- Opening Delimiter -

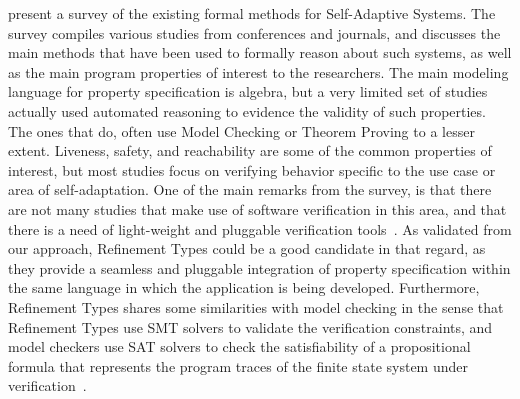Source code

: \citet{weyns12} present a survey of the existing formal methods for Self-Adaptive Systems. The 
survey compiles various studies from conferences and journals, and discusses the main methods that 
have been used to formally reason about such systems, as well as the main program properties of 
interest to the researchers.
The main modeling language for property specification is algebra, but a very limited set of studies 
actually used automated reasoning to evidence the validity of such properties. The ones that do, often 
use Model Checking or Theorem Proving to a lesser extent. Liveness, safety, and reachability are 
some of the common properties of interest, but most studies focus on verifying behavior specific to the 
use case or area of self-adaptation.
One of the main remarks from the survey, is that there are not many studies that make use of software 
verification in this area, and that there is a need of light-weight and pluggable verification 
tools~\cite{weyns12}. As validated from our approach, Refinement Types could be a good candidate in 
that regard, as they provide a seamless and pluggable integration of property specification within the 
same language in which the application is being developed.
Furthermore, Refinement Types shares some similarities with model checking in the sense that 
Refinement Types use \ac{SMT} solvers to validate the verification constraints, and model checkers 
use SAT solvers to check the satisfiability of a propositional formula that represents the program 
traces of the finite state system under verification~\cite{armando06}.


\endinput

- Closing Delimiter -

WORK INSTRUCTION:
The required output is every line above from the one with "use Model Checking" down to the one with "verification in this", restated word for word, ends included.

EXERCISE OUTPUT:
use Model Checking or Theorem Proving to a lesser extent. Liveness, safety, and reachability are 
some of the common properties of interest, but most studies focus on verifying behavior specific to the 
use case or area of self-adaptation.
One of the main remarks from the survey, is that there are not many studies that make use of software 
verification in this area, and that there is a need of light-weight and pluggable verification 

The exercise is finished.